What is probably next

Predicting AI is a hazardous sport, but a few near-term trends look reasonably safe. Agents will get genuinely reliable at multi-step tasks, turning AI from a conversational tool into an automation layer. On-device AI will reach capability levels that make many cloud-based features obsolete for privacy-sensitive users. Scientific and engineering AI will compound quietly, producing research productivity gains that show up in papers and patents rather than consumer apps. Regulation will ship unevenly across the world, creating compliance complexity that favours larger players.
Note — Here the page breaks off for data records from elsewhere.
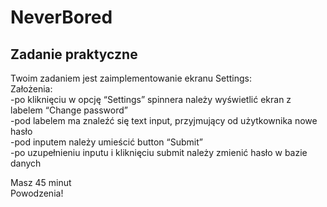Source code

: # NeverBored
## Zadanie praktyczne
Twoim zadaniem jest zaimplementowanie ekranu Settings:  
Założenia:  
-po kliknięciu w opcję “Settings” spinnera należy wyświetlić ekran z labelem “Change password”  
-pod labelem ma znaleźć się text input, przyjmujący od użytkownika nowe hasło  
-pod inputem należy umieścić button “Submit”  
-po uzupełnieniu inputu i kliknięciu submit należy zmienić hasło w bazie danych

Masz 45 minut  
Powodzenia!

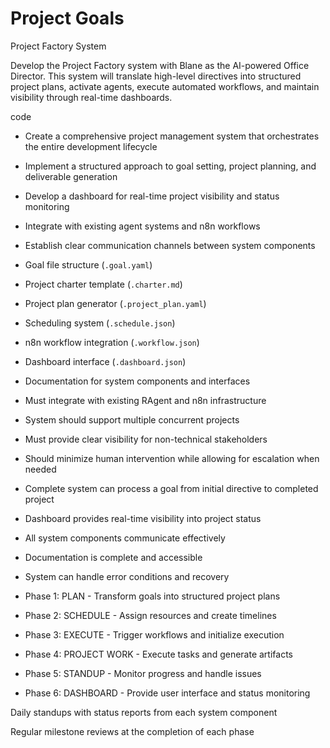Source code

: # Project Goals

Project Factory System

Develop the Project Factory system with Blane as the AI-powered Office Director. This system will translate high-level directives into structured project plans, activate agents, execute automated workflows, and maintain visibility through real-time dashboards.

code

- Create a comprehensive project management system that orchestrates the entire development lifecycle

- Implement a structured approach to goal setting, project planning, and deliverable generation

- Develop a dashboard for real-time project visibility and status monitoring

- Integrate with existing agent systems and n8n workflows

- Establish clear communication channels between system components

- Goal file structure (`.goal.yaml`)

- Project charter template (`.charter.md`)

- Project plan generator (`.project_plan.yaml`)

- Scheduling system (`.schedule.json`)

- n8n workflow integration (`.workflow.json`)

- Dashboard interface (`.dashboard.json`)

- Documentation for system components and interfaces

- Must integrate with existing RAgent and n8n infrastructure

- System should support multiple concurrent projects

- Must provide clear visibility for non-technical stakeholders

- Should minimize human intervention while allowing for escalation when needed

- Complete system can process a goal from initial directive to completed project

- Dashboard provides real-time visibility into project status

- All system components communicate effectively

- Documentation is complete and accessible

- System can handle error conditions and recovery

- Phase 1: PLAN - Transform goals into structured project plans

- Phase 2: SCHEDULE - Assign resources and create timelines

- Phase 3: EXECUTE - Trigger workflows and initialize execution

- Phase 4: PROJECT WORK - Execute tasks and generate artifacts

- Phase 5: STANDUP - Monitor progress and handle issues

- Phase 6: DASHBOARD - Provide user interface and status monitoring

Daily standups with status reports from each system component

Regular milestone reviews at the completion of each phase

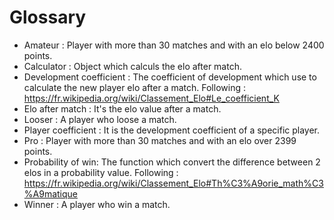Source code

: # Glossary
* Amateur : Player with more than 30 matches and with an elo below 2400 points. 
* Calculator : Object which calculs the elo after match.
* Development coefficient : The coefficient of development which use to calculate the new player elo after a match.
  Following : https://fr.wikipedia.org/wiki/Classement_Elo#Le_coefficient_K
* Elo after match : It's the elo value after a match.
* Looser : A player who loose a match.
* Player coefficient : It is the development coefficient of a specific player.
* Pro : Player with more than 30 matches and with an elo over 2399 points.
* Probability of win: The function which convert the difference between 2 elos in a probability value.
  Following : https://fr.wikipedia.org/wiki/Classement_Elo#Th%C3%A9orie_math%C3%A9matique
* Winner : A player who win a match.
And inference costs will keep halving roughly every year, pulling frontier capability down to free and cheap tiers about eighteen months behind where the flagship products live. If you want to look smart in 2028, bet on these. Any one of them could be wrong; the combination of several of them is almost certainly right.

AI has progressed in bursts — rule-based, statistical, deep-learning, transformer, reasoning — each breakthrough making the previous paradigm look quaint. The next one is already quietly incubating somewhere.

The short version

AI has been a seven-decade project, not a two-year sensation. It went through two winters, a statistical revolution, a deep-learning breakout in 2012, a transformer architecture breakthrough in 2017, and a public inflection point in late 2022. The current reasoning-model, multimodal, agent-oriented era is the most capable phase yet, and it is being built on ideas that are decades old. Understanding this lineage makes the present less mystifying and the future considerably less surprising.